[Opening Source data section]

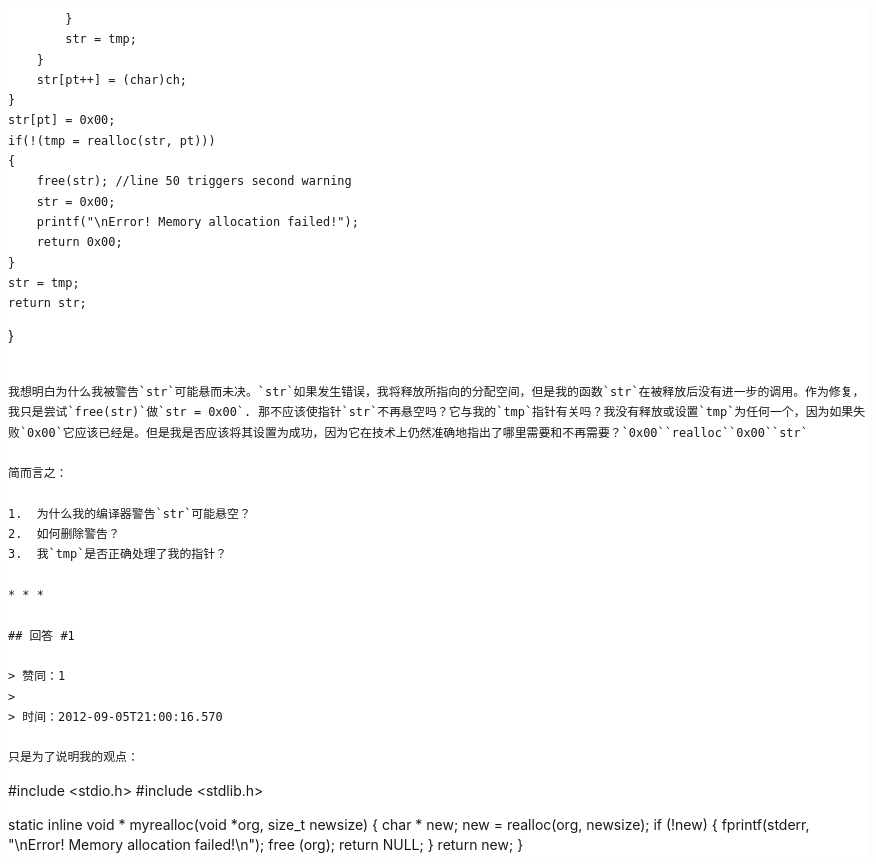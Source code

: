             }
            str = tmp;
        }
        str[pt++] = (char)ch;
    }
    str[pt] = 0x00;
    if(!(tmp = realloc(str, pt)))
    {
        free(str); //line 50 triggers second warning
        str = 0x00;
        printf("\nError! Memory allocation failed!");
        return 0x00;
    }
    str = tmp;
    return str;
} 
```

我想明白为什么我被警告`str`可能悬而未决。`str`如果发生错误，我将释放所指向的分配空间，但是我的函数`str`在被释放后没有进一步的调用。作为修复，我只是尝试`free(str)`做`str = 0x00`. 那不应该使指针`str`不再悬空吗？它与我的`tmp`指针有关吗？我没有释放或设置`tmp`为任何一个，因为如果失败`0x00`它应该已经是。但是我是否应该将其设置为成功，因为它在技术上仍然准确地指出了哪里需要和不再需要？`0x00``realloc``0x00``str`

简而言之：

1.  为什么我的编译器警告`str`可能悬空？
2.  如何删除警告？
3.  我`tmp`是否正确处理了我的指针？

* * *

## 回答 #1

> 赞同：1
> 
> 时间：2012-09-05T21:00:16.570

只是为了说明我的观点：

```
#include <stdio.h>
#include <stdlib.h>

static inline void * myrealloc(void *org, size_t newsize)
{
char * new;
new = realloc(org, newsize);
if (!new) {
        fprintf(stderr, "\nError! Memory allocation failed!\n");
        free (org);
        return NULL;
        }
return new;
}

[Closing Source data section]

Every line from the one containing "return 0x00;" through the last line of the entries should be output exactly; nothing else belongs in the reply.

        return 0x00;
    }
    str = tmp;
    return str;
} 
```

我想明白为什么我被警告`str`可能悬而未决。`str`如果发生错误，我将释放所指向的分配空间，但是我的函数`str`在被释放后没有进一步的调用。作为修复，我只是尝试`free(str)`做`str = 0x00`. 那不应该使指针`str`不再悬空吗？它与我的`tmp`指针有关吗？我没有释放或设置`tmp`为任何一个，因为如果失败`0x00`它应该已经是。但是我是否应该将其设置为成功，因为它在技术上仍然准确地指出了哪里需要和不再需要？`0x00``realloc``0x00``str`

简而言之：

1.  为什么我的编译器警告`str`可能悬空？
2.  如何删除警告？
3.  我`tmp`是否正确处理了我的指针？

* * *

## 回答 #1

> 赞同：1
> 
> 时间：2012-09-05T21:00:16.570

只是为了说明我的观点：

```
#include <stdio.h>
#include <stdlib.h>

static inline void * myrealloc(void *org, size_t newsize)
{
char * new;
new = realloc(org, newsize);
if (!new) {
        fprintf(stderr, "\nError! Memory allocation failed!\n");
        free (org);
        return NULL;
        }
return new;
}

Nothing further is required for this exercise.